# [Task goal]
Restate verbatim the span of lines below between the line with "runways give the" and the line with "illusion of greater height, haze", including those two lines, and only that span.

# [Entries shown]
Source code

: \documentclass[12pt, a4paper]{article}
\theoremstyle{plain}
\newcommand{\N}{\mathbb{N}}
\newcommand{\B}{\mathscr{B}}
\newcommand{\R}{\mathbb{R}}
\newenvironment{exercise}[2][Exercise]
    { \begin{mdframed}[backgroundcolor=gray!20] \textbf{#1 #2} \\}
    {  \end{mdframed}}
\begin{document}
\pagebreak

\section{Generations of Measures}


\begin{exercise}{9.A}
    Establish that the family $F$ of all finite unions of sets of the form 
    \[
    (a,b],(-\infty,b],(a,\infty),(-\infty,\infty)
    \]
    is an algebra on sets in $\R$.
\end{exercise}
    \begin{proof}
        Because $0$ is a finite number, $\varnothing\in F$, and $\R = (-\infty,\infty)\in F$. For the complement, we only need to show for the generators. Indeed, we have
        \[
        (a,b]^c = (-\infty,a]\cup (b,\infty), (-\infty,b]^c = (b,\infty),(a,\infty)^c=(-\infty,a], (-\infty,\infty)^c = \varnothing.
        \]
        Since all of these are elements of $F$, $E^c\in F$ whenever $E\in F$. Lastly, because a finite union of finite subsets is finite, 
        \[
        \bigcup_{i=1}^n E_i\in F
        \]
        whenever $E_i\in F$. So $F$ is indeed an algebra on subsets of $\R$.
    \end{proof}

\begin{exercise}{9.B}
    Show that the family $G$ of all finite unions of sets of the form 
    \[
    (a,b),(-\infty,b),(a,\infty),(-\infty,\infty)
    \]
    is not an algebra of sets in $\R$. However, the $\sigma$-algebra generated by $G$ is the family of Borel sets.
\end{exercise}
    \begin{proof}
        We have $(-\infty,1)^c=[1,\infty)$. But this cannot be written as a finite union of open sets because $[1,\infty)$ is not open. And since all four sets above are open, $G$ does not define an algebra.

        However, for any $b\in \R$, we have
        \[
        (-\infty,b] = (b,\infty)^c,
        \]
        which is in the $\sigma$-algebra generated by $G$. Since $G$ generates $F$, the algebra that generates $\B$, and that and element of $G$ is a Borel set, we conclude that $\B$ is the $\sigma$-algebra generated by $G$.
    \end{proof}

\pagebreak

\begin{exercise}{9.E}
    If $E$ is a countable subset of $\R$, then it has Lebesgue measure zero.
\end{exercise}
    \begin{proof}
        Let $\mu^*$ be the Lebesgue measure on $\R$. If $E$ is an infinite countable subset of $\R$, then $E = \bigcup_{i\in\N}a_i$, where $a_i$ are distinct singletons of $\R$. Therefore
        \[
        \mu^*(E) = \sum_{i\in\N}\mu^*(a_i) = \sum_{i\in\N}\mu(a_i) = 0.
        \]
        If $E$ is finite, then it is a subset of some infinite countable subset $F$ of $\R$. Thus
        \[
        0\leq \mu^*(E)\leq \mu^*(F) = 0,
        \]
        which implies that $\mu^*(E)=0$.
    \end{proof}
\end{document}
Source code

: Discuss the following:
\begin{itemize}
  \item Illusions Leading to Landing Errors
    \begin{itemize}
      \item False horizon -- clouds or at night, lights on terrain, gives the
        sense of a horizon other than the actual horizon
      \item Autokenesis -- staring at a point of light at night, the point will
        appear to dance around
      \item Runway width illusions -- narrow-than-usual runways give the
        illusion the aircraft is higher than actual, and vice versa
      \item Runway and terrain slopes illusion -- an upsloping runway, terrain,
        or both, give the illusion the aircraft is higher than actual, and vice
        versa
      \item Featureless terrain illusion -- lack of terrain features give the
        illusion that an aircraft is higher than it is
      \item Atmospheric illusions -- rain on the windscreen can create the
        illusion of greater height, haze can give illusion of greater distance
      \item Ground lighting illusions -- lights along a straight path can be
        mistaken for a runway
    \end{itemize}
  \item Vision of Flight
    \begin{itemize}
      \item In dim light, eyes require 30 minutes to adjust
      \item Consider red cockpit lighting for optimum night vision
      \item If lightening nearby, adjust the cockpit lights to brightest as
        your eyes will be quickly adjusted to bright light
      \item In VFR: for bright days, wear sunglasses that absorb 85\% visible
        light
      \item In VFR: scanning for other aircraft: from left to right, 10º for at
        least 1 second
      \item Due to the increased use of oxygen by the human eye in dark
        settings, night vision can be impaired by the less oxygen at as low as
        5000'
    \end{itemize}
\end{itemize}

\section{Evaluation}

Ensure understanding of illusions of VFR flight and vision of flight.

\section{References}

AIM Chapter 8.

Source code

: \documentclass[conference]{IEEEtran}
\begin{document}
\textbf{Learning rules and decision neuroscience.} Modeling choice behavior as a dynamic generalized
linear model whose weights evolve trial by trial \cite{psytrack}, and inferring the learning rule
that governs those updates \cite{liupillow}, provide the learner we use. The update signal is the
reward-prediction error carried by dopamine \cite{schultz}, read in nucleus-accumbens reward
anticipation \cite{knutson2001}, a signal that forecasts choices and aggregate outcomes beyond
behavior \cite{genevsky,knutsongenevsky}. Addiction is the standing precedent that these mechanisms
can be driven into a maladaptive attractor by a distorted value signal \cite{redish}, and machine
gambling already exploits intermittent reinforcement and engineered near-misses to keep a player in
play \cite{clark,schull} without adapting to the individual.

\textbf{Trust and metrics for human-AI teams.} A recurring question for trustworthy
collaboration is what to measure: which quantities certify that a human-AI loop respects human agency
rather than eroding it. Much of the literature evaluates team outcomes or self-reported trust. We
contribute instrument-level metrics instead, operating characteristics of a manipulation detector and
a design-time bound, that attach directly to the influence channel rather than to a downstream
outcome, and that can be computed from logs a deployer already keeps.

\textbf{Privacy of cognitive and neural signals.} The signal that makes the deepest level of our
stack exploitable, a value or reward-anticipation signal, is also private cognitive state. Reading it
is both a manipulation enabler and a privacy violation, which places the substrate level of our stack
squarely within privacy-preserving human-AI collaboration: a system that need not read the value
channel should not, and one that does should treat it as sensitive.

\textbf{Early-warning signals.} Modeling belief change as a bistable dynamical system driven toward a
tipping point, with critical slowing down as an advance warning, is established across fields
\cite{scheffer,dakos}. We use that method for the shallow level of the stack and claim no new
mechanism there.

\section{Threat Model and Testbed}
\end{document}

# [Output of the task]
      \item Runway width illusions -- narrow-than-usual runways give the
        illusion the aircraft is higher than actual, and vice versa
      \item Runway and terrain slopes illusion -- an upsloping runway, terrain,
        or both, give the illusion the aircraft is higher than actual, and vice
        versa
      \item Featureless terrain illusion -- lack of terrain features give the
        illusion that an aircraft is higher than it is
      \item Atmospheric illusions -- rain on the windscreen can create the
        illusion of greater height, haze can give illusion of greater distance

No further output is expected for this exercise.